Rolling his eyes, Kyle sat down and handed me the plate of runny eggs. “I’m sad.”
“Why?” I asked.
“You’re dressed. I was hoping for a little treat after breakfast.”
“If you’d made better breakfast, I might have considered it, but I’m sorry, chef, I can’t reward you for this.”
Laughing and flirting, we salvaged what we could of the breakfast from hell. Munching on my oily toast, I was amazed at the change in Kyle since he had taken me for dinner at the Chrome Fig. More at home in the tree house than in his own home, he enjoyed our yucky breakfast with an ease that was definitely out of character.

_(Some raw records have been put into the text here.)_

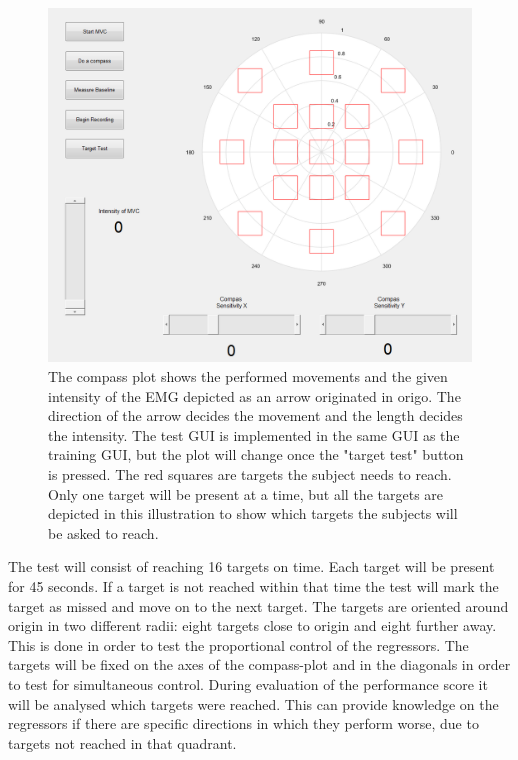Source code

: \begin{figure}[H]
	\includegraphics[width=1\textwidth]{figures/Methods/PlacesToGo.png}  %
	\caption{The compass plot shows the performed movements and the given intensity of the EMG depicted as an arrow originated in origo. The direction of the arrow decides the movement and the length decides the intensity. The test GUI is implemented in the same GUI as the training GUI, but the plot will change once the "target test" button is pressed. The red squares are targets the subject needs to reach. Only one target will be present at a time, but all the targets are depicted in this illustration to show which targets the subjects will be asked to reach.}
	\label{fig:PlacesToGo}
\end{figure}

The test will consist of reaching 16 targets on time. Each target will be present for 45 seconds. If a target is not reached within that time the test will mark the target as missed and move on to the next target. The targets are oriented around origin in two different radii: eight targets close to origin and eight further away. This is done in order to test the proportional control of the regressors. The targets will be fixed on the axes of the compass-plot and in the diagonals in order to test for simultaneous control. 
During evaluation of the performance score it will be analysed which targets were reached. This can provide knowledge on the regressors if there are specific directions in which they perform worse, due to targets not reached in that quadrant. 


%
%
%
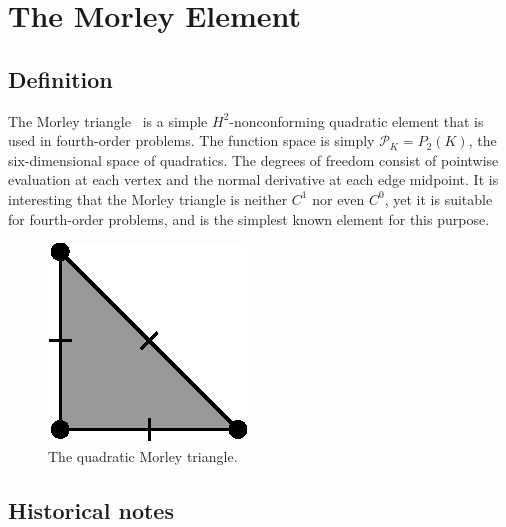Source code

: 
\newpage

\section{The Morley Element}

\subsection{Definition}

The Morley triangle~\cite{Morley1968} is a simple \( H^2
\)-nonconforming quadratic element that is used in fourth-order
problems.  The function space is simply \( \mathcal{P}_K = P_2(K) \),
the six-dimensional space of quadratics.  The degrees of freedom
consist of pointwise evaluation at each vertex and the normal
derivative at each edge midpoint. It is interesting that the Morley
triangle is neither \( C^1 \) nor even \( C^0 \), yet it is suitable
for fourth-order problems, and is the simplest known element for this
purpose.

\begin{figure}[H]
  \begin{center}
    \includegraphics[width=\elementwidth]{chapters/kirby-6/eps/MOR2.eps}
    \caption{The quadratic Morley triangle.}
  \end{center}
\end{figure}

\subsection{Historical notes}

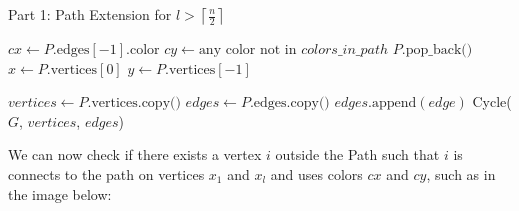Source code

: \begin{algorithm}[H]
    \caption{Part 1: Path Extension for \( l > \left \lceil \frac{n}{2} \right \rceil \)}
    \begin{algorithmic}
            \State $cx \gets P.\text{edges}[-1].\text{color}$ 
            \State $cy \gets \text{any color not in } colors\_in\_path$ 
            \State $P.\text{pop\_back()}$ 
            \State $x \gets P.\text{vertices}[0]$ 
            \State $y \gets P.\text{vertices}[-1]$ 

                \State $vertices \gets P.\text{vertices.copy()}$
                \State $edges \gets P.\text{edges.copy()}$
                \State $edges.\text{append}(edge)$
                \State \Return Cycle($G$, $vertices$, $edges$) 
            \EndIf
        \EndFunction
    \end{algorithmic}
\end{algorithm}

We can now check if there exists a vertex $i$ outside the Path
such that $i$ is connects to the path on vertices $x_1$ and $x_l$
and uses colors $cx$ and $cy$, such as in the image below:


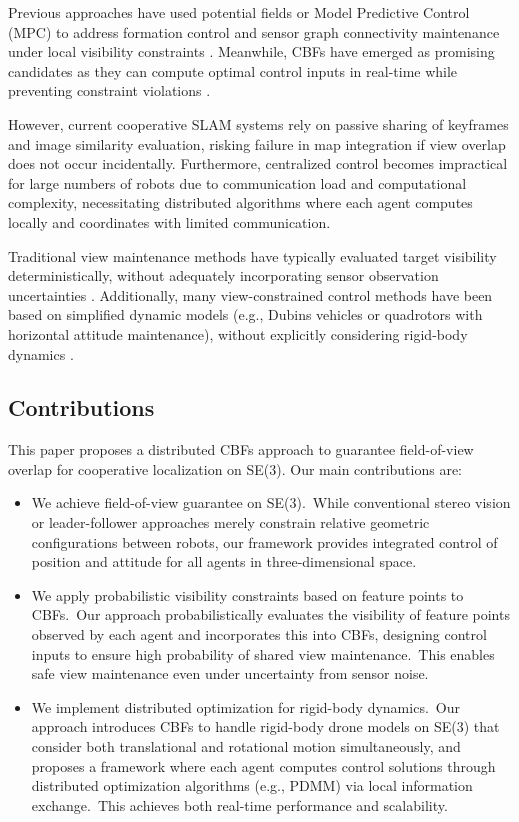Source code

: \documentclass[fleqn,10pt,twocolumn]{SICE_FES25}
\theoremstyle{definition}
\theoremstyle{plain}
\begin{document}
Previous approaches have used potential fields or Model Predictive Control (MPC) to address formation control and sensor graph connectivity maintenance under local visibility constraints \cite{ref5}. Meanwhile, CBFs have emerged as promising candidates as they can compute optimal control inputs in real-time while preventing constraint violations \cite{ref6} \cite{ref7}.

However, current cooperative SLAM systems rely on passive sharing of keyframes and image similarity evaluation, risking failure in map integration if view overlap does not occur incidentally. Furthermore, centralized control becomes impractical for large numbers of robots due to communication load and computational complexity, necessitating distributed algorithms where each agent computes locally and coordinates with limited communication.

Traditional view maintenance methods have typically evaluated target visibility deterministically, without adequately incorporating sensor observation uncertainties \cite{ref8}. Additionally, many view-constrained control methods have been based on simplified dynamic models (e.g., Dubins vehicles or quadrotors with horizontal attitude maintenance), without explicitly considering rigid-body dynamics \cite{ref9}.

\subsection{Contributions}

This paper proposes a distributed CBFs approach to guarantee field-of-view overlap for cooperative localization on SE(3). Our main contributions are:

\begin{itemize}
\item We achieve field-of-view guarantee on SE(3).~While conventional stereo vision or leader-follower approaches merely constrain relative geometric configurations between robots, our framework provides integrated control of position and attitude for all agents in three-dimensional space.
\item We apply probabilistic visibility constraints based on feature points to CBFs.~Our approach probabilistically evaluates the visibility of feature points observed by each agent and incorporates this into CBFs, designing control inputs to ensure high probability of shared view maintenance.~This enables safe view maintenance even under uncertainty from sensor noise.
\item We implement distributed optimization for rigid-body dynamics.~Our approach introduces CBFs to handle rigid-body drone models on SE(3) that consider both translational and rotational motion simultaneously, and proposes a framework where each agent computes control solutions through distributed optimization algorithms (e.g., PDMM) via local information exchange.~This achieves both real-time performance and scalability.
\end{itemize}
\end{document}
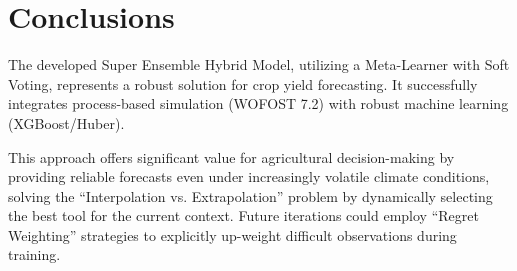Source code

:\section{Conclusions}

The developed Super Ensemble Hybrid Model, utilizing a Meta-Learner with Soft Voting, represents a robust solution for crop yield forecasting. It successfully integrates process-based simulation (WOFOST 7.2) with robust machine learning (XGBoost/Huber).

This approach offers significant value for agricultural decision-making by providing reliable forecasts even under increasingly volatile climate conditions, solving the ``Interpolation vs. Extrapolation'' problem by dynamically selecting the best tool for the current context. Future iterations could employ ``Regret Weighting'' strategies to explicitly up-weight difficult observations during training.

For the first time since I’d known him, Kyle was no longer stiff as hammered steel. He had smelted into a mix of happy and carefree, his phone no longer an extension of him. Maybe, I had rusted the engine of his life. I felt a stab of guilt, until I recalled Evan had said Kyle needed to find his soul. And ease was a new state of being for me too, I realized. I was no longer spending every waking hour yoked to gloom and doom about Mom and Cypress.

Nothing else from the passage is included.